Twitter is everywhere.
Where Facebook has a wall, Twitter has a barely minimal border set of border controls. In general sending a twitter is usually a public act.
While it’s possible to control and approve who can see your tweets, most people are posting and consume messages that are 100%, open to the world.
Unlike Facebook, users on Twitter maintain much weaker relationships between themselves and other users. You don’t have friends, you have followers. You usually don’t need to ask permission to Follow, but you can be blocked if people don’t want you reading their stuff.
But the service thrives on tweets that are free to fly to everybody. The zeitgeist of the Twitterverse is that each tiny abbreviated message is a broadcast to the world, to be consumed by everyone.
Twitter could fix the 140 character limit issues quite easily if they wanted to at this point. But the true magic of twitter is brevity. It’s almost always written as single sentence, and often include a link back to some other piece of media.
Tweets are time sensitive. Since users might be constantly flooded, a single msg will be immediately consumed and then immediately shared or discarded. It’s the ability to broadcast messages that represent what is happening at this moment, that gives it the greatest amount of meaning for most users.
From random photos and human emotions, to news bulletins and Presidential Proclamations , twitter tells us what is happening now. At the heart of every tweet is the implied prefix that each tweet has announces to the world: “Hey – check this out:”.
Twitter is now interconnected to every major media outlet on the Internet - every news outlet, every celebrity, every political movement – they all are tweeting, (or are at least ghost-tweeting). A failure to participate in Twitter is a failure to participate in the world’s largest and fastest moving conversation.
Twitter Trends are now more important than Google Trends in measuring the daily temperature of the Internet. What people are searching for can often be very different than what they talking about. And it’s far better representation of people care about.
But all this chaos, also means that social groups on twitter are amorphous and ever changing. A single #hashtag on Twitter can allow people to instantly join thousands of other users , all participating in the meme of the hour.
Twitter’s success lied in a simple and open API that allowed for it to be seamlessly integrated into blogs and websites (and even to Facebook and Buzz). There was never an attempt to create a walled garden.
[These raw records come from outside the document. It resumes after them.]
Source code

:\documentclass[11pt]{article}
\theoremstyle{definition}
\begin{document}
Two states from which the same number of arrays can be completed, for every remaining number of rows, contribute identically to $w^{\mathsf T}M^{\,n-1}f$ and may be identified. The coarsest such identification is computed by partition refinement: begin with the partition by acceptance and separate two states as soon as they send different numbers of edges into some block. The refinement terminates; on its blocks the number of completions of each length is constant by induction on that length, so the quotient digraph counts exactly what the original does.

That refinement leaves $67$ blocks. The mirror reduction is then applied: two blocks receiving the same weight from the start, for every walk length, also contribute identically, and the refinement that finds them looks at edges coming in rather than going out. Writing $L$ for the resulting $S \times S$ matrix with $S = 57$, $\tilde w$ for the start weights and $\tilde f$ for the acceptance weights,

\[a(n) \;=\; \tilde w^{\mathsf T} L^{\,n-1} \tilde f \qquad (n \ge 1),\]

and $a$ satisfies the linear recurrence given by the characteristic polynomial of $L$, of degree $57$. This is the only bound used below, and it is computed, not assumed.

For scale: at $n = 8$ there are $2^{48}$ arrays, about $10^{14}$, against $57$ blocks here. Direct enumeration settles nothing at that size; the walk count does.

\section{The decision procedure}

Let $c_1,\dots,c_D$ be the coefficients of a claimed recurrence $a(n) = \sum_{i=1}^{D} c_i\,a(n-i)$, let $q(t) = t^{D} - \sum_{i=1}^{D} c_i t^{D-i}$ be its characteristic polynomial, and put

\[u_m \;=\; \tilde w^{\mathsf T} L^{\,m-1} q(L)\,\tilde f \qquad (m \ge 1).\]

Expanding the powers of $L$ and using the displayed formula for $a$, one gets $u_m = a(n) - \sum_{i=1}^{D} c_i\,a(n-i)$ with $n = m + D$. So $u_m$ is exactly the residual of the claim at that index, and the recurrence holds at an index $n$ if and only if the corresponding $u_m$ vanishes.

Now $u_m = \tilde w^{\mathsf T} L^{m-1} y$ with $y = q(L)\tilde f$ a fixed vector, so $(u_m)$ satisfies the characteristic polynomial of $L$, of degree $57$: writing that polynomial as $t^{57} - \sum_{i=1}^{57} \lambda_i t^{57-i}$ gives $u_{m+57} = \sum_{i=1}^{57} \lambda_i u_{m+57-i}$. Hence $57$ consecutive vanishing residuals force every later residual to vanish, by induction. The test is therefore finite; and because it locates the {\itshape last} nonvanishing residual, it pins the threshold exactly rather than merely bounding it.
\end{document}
Most users are no longer creating nor consumed tweets at the twitter.com website anymore. Mobile phones put Twitter in every place on the planet. Twitter’s lack of any advertising made people doubt that it could ever make a cent.
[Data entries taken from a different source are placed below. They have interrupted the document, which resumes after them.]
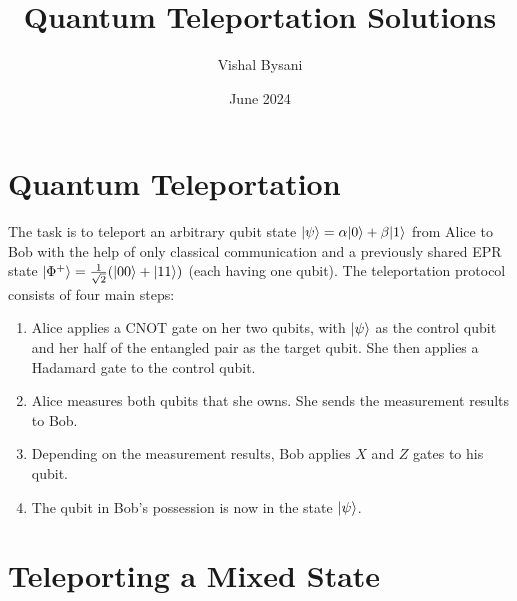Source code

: \documentclass{article}
\title{Quantum Teleportation Solutions}
\author{Vishal Bysani}
\date{June 2024}
\DeclarePairedDelimiter\ket{\lvert}{\rangle}
\begin{document}
\maketitle
\section{Quantum Teleportation}
The task is to teleport an arbitrary qubit state $\ket{\psi} = \alpha\ket{0} + \beta\ket{1}$ from Alice to Bob with the help of only classical communication and a previously shared EPR state $\ket{\Phi^+} = \frac{1}{\sqrt{2}}(\ket{00} + \ket{11})$ (each having one qubit). The teleportation protocol consists of four main steps:
\begin{enumerate}
    \item Alice applies a CNOT gate on her two qubits, with $\ket{\psi}$ as the control qubit and her half of the entangled pair as the target qubit. She then applies a Hadamard gate to the control qubit.
    \item Alice measures both qubits that she owns. She sends the measurement results to Bob.
    \item Depending on the measurement results, Bob applies $X$ and $Z$ gates to his qubit.
    \item The qubit in Bob's possession is now in the state $\ket{\psi}$.
\end{enumerate}

\section{Teleporting a Mixed State}
\end{document}
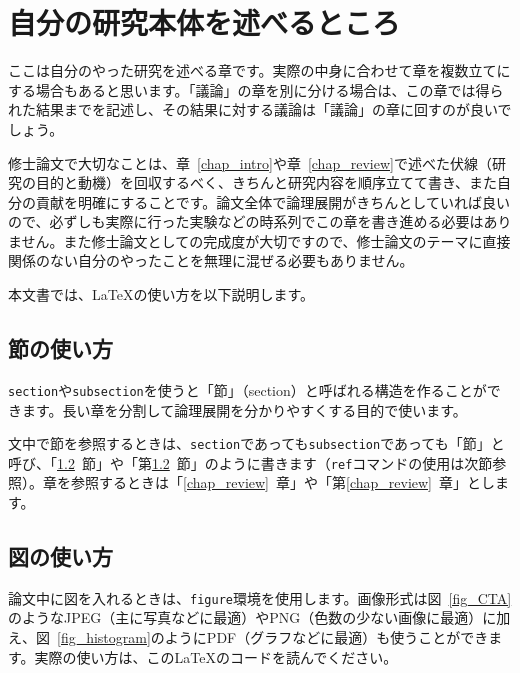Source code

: \chapter{自分の研究本体を述べるところ}
ここは自分のやった研究を述べる章です。実際の中身に合わせて章を複数立てにする場合もあると思います。「議論」の章を別に分ける場合は、この章では得られた結果までを記述し、その結果に対する議論は「議論」の章に回すのが良いでしょう。

修士論文で大切なことは、章~\ref{chap_intro}や章~\ref{chap_review}で述べた伏線（研究の目的と動機）を回収するべく、きちんと研究内容を順序立てて書き、また自分の貢献を明確にすることです。論文全体で論理展開がきちんとしていれば良いので、必ずしも実際に行った実験などの時系列でこの章を書き進める必要はありません。また修士論文としての完成度が大切ですので、修士論文のテーマに直接関係のない自分のやったことを無理に混ぜる必要もありません。

本文書では、\LaTeX{}の使い方を以下説明します。

\section{節の使い方}
\texttt{section}や\texttt{subsection}を使うと「節」（section）と呼ばれる構造を作ることができます。長い章を分割して論理展開を分かりやすくする目的で使います。

文中で節を参照するときは、\texttt{section}であっても\texttt{subsection}であっても「節」と呼び、「\ref{sec_figure}~節」や「第\ref{sec_figure}~節」のように書きます（\texttt{ref}コマンドの使用は次節参照）。章を参照するときは「\ref{chap_review}~章」や「第\ref{chap_review}~章」とします。

\section{図の使い方}
\label{sec_figure} %

論文中に図を入れるときは、\texttt{figure}環境を使用します。画像形式は図~\ref{fig_CTA}のようなJPEG（主に写真などに最適）やPNG（色数の少ない画像に最適）に加え、図~\ref{fig_histogram}のようにPDF（グラフなどに最適）も使うことができます。実際の使い方は、この\LaTeX{}のコードを読んでください。

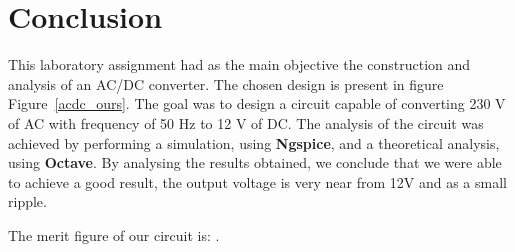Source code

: \section{Conclusion}
\label{sec:conclusion}

This laboratory assignment had as the main objective the construction and analysis of an AC/DC converter. The chosen design is present in figure Figure~\ref{acdc_ours}. The goal was to design a circuit capable of converting 230 V of AC with frequency of 50 Hz to 12 V of DC. The analysis of the circuit was achieved by performing a simulation, using {\bf Ngspice}, and a theoretical analysis, using {\bf Octave}. By analysing the results obtained, we conclude that we were able to achieve a good result, the output voltage is very near from 12V and as a small ripple. 

The merit figure of our circuit is: .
But it’s now the de-facto source to track the momentary thoughts and desires the entire planet. Access to that data is worth millions.
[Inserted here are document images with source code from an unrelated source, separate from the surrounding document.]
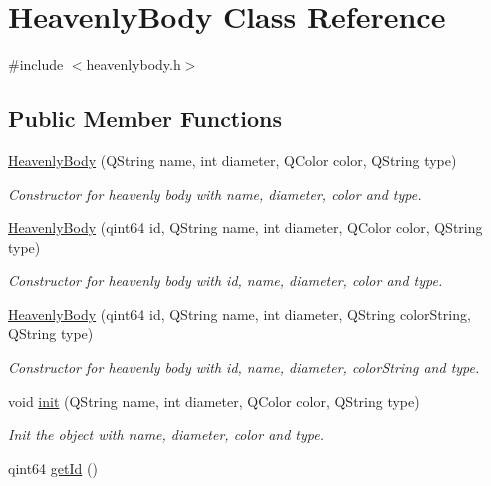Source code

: \hypertarget{classHeavenlyBody}{
\section{\-Heavenly\-Body \-Class \-Reference}
\label{d0/dd5/classHeavenlyBody}
}


{\ttfamily \#include $<$heavenlybody.\-h$>$}

\subsection*{\-Public \-Member \-Functions}
\begin{DoxyCompactItemize}
\item 
\hyperlink{classHeavenlyBody_a15e90e5466a9f4b56f26e1a89b473834}{\-Heavenly\-Body} (\-Q\-String name, int diameter, \-Q\-Color color, \-Q\-String type)
\begin{DoxyCompactList}\small\item\em \-Constructor for heavenly body with name, diameter, color and type. \end{DoxyCompactList}\item 
\hyperlink{classHeavenlyBody_abc558dad2d83c2fc1e6dbb268c15b722}{\-Heavenly\-Body} (qint64 id, \-Q\-String name, int diameter, \-Q\-Color color, \-Q\-String type)
\begin{DoxyCompactList}\small\item\em \-Constructor for heavenly body with id, name, diameter, color and type. \end{DoxyCompactList}\item 
\hyperlink{classHeavenlyBody_a9f2a1dc813ae718379fce83467239547}{\-Heavenly\-Body} (qint64 id, \-Q\-String name, int diameter, \-Q\-String color\-String, \-Q\-String type)
\begin{DoxyCompactList}\small\item\em \-Constructor for heavenly body with id, name, diameter, color\-String and type. \end{DoxyCompactList}\item 
void \hyperlink{classHeavenlyBody_acaa58181b7c2fd1067e4752831c0a5c8}{init} (\-Q\-String name, int diameter, \-Q\-Color color, \-Q\-String type)
\begin{DoxyCompactList}\small\item\em \-Init the object with name, diameter, color and type. \end{DoxyCompactList}\item 
qint64 \hyperlink{classHeavenlyBody_a8cd3d97f94b35a2e783ecc046106ca78}{get\-Id} ()

\end{DoxyCompactItemize}
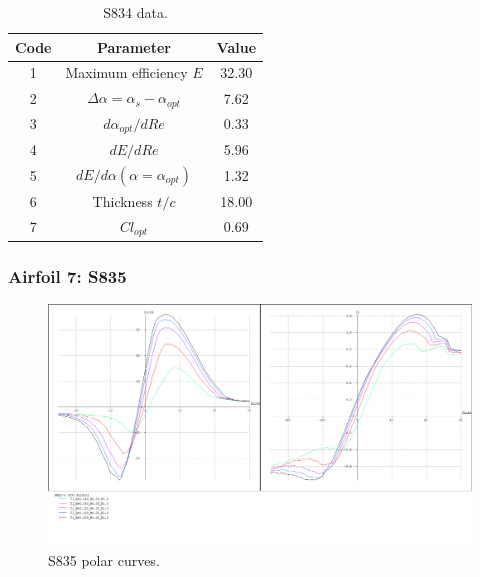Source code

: \documentclass[../TFG_Annex.tex]{subfiles}
\begin{document}
\begin{table}[h!]
	\centering
	\begin{tabular}{c|c|c}
		Code & Parameter                                    & Value  \\ \hline
		1    & Maximum efficiency $E$                      &      32.30         \\
		2    & $\Delta \alpha=\alpha_{s}-\alpha_{opt}$    &           7.62          \\
		3    & ${d\alpha_{opt}}/{dRe}$                     &             0.33     \\
		4    & ${dE}/{dRe}$                                &        5.96           \\
		5    & ${dE}/{d \alpha} (\alpha=\alpha_{opt})$      &           1.32        \\
		6    & Thickness $t/c$                            &              18.00      \\
		7    & $Cl_{opt}$  &   0.69
	\end{tabular}
	\caption{S834 data.}
	\label{tab:Airf6}
\end{table}






\newpage
\subsubsection{Airfoil 7: S835}

\begin{figure}[h!]
	\centering
	\includegraphics[width=1\linewidth]{"../../04-Airfoil selection/Imatges airfoils/7-S835"}
	\caption{S835 polar curves.}
	\label{fig:7-s835}
\end{figure}
\end{document}
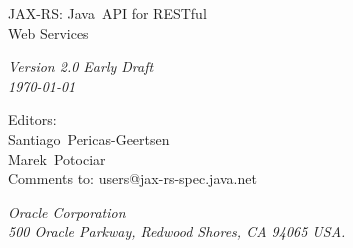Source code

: \begin{titlepage}
\raggedleft

\vspace*{60pt}

{\Huge
\textsf{JAX-RS: Java\texttrademark\ API for RESTful\\\vspace{10pt}
 Web Services}}

\vspace{20pt}

{
\Large\textit{Version 2.0 Early Draft\\
\today}
}

\vspace{40pt}

{\large Editors:\\
Santiago\ Pericas-Geertsen\\
Marek\ Potociar\\
\vspace{10pt}Comments to: users@jax-rs-spec.java.net
}

\vspace{80pt}

{\small\textit{Oracle Corporation\\
500 Oracle Parkway, Redwood Shores, CA 94065 USA.}
}
\end{titlepage} 
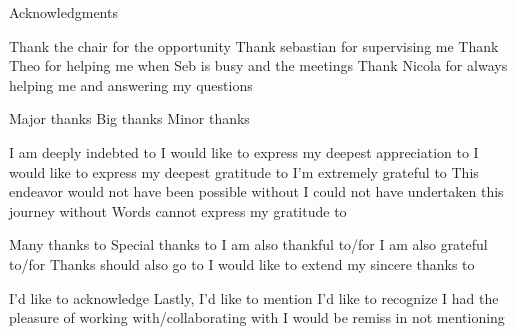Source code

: \thispagestyle{empty}

\vspace*{20mm}

\begin{center}
    { Acknowledgments}
\end{center}

\vspace{10mm}

Thank the chair for the opportunity
Thank sebastian for supervising me
Thank Theo for helping me when Seb is busy and the meetings
Thank Nicola for always helping me and answering my questions

Major thanks 	Big thanks 	Minor thanks

    I am deeply indebted to
    I would like to express my deepest appreciation to
    I would like to express my deepest gratitude to
    I’m extremely grateful to
    This endeavor would not have been possible without
    I could not have undertaken this journey without
    Words cannot express my gratitude to

	

    Many thanks to
    Special thanks to
    I am also thankful to/for
    I am also grateful to/for
    Thanks should also go to
    I would like to extend my sincere thanks to

	

    I’d like to acknowledge
    Lastly, I’d like to mention
    I’d like to recognize
    I had the pleasure of working with/collaborating with
    I would be remiss in not mentioning


\cleardoublepage{}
Whereas Facebook wants to be the “home” where you will find your friends, Twitter is the “what” that they are all trying to share.
But the strength of Twitter also creates a whole new problem – the information is barely manageable. Twitter has had to create it’s own lingo. And while it’s easy to see what’s being retweeted, it can be hard to follow conversations. Twitter clients, like TweetDeck and Seesmic, try to wrangle the unstopping onslaught of often mindless chatter, into ways that are easier to manage and consume.
The problem with being the “system we didn’t know we needed” is that Twitter wasn’t originally designed to handle both the rate and content that users are demanding. They want better media support, more filters, less noise, threaded conversations, etc. But because Twitter supported a simple but powerful API, the 3rd-party services like bit.ly and TweetPic quickly have filled in some of the gaps.
It being open and free trumped the fact that it was originally slapped together with spit and tape.